■ Work instruction ■
If a line in the records below holds the string "frac", count it; give only the total.

■ Data for the task ■
####################

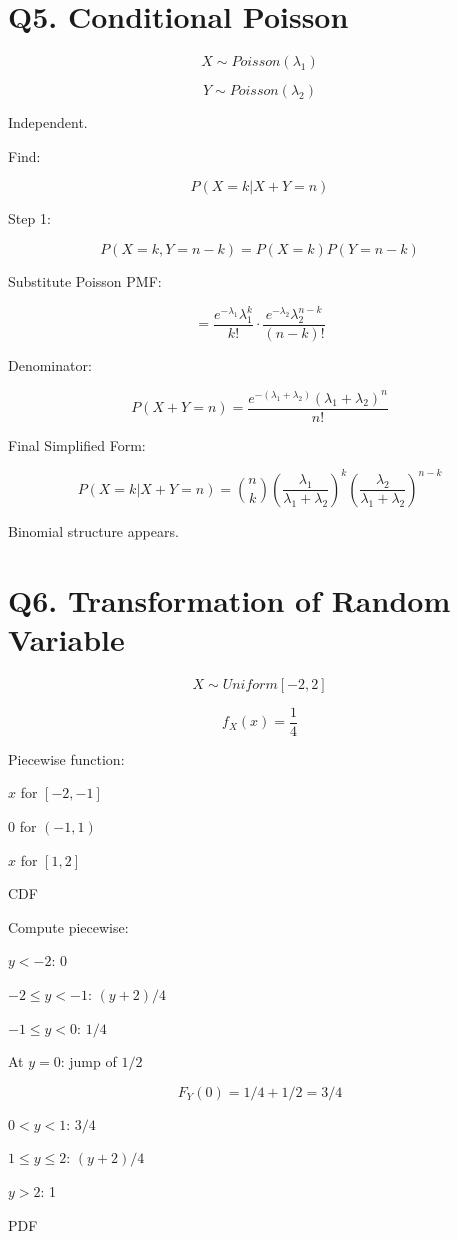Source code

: \documentclass{article}
\begin{document}
\section*{Q5. Conditional Poisson}

\[
X \sim Poisson(\lambda_1)
\]

\[
Y \sim Poisson(\lambda_2)
\]

Independent.

Find:

\[
P(X=k|X+Y=n)
\]

Step 1:

\[
P(X=k, Y=n-k) = P(X=k)P(Y=n-k)
\]

Substitute Poisson PMF:

\[
= \frac{e^{-\lambda_1}\lambda_1^k}{k!}
\cdot
\frac{e^{-\lambda_2}\lambda_2^{n-k}}{(n-k)!}
\]

Denominator:

\[
P(X+Y=n)
=
\frac{e^{-(\lambda_1+\lambda_2)}(\lambda_1+\lambda_2)^n}{n!}
\]

Final Simplified Form:

\[
P(X=k|X+Y=n)
=
\binom{n}{k}
\left(\frac{\lambda_1}{\lambda_1+\lambda_2}\right)^k
\left(\frac{\lambda_2}{\lambda_1+\lambda_2}\right)^{n-k}
\]

Binomial structure appears.

\section*{Q6. Transformation of Random Variable}

\[
X \sim Uniform[-2,2]
\]

\[
f_X(x) = \frac{1}{4}
\]

Piecewise function:

$x$ for $[-2,-1]$

$0$ for $(-1,1)$

$x$ for $[1,2]$

CDF

Compute piecewise:

$y<-2$: 0

$-2 \le y < -1$: $(y+2)/4$

$-1 \le y < 0$: $1/4$

At $y=0$: jump of $1/2$

\[
F_Y(0) = 1/4 + 1/2 = 3/4
\]

$0<y<1$: $3/4$

$1 \le y \le 2$: $(y+2)/4$

$y>2$: 1

PDF
\end{document}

####################

■ Output ■
6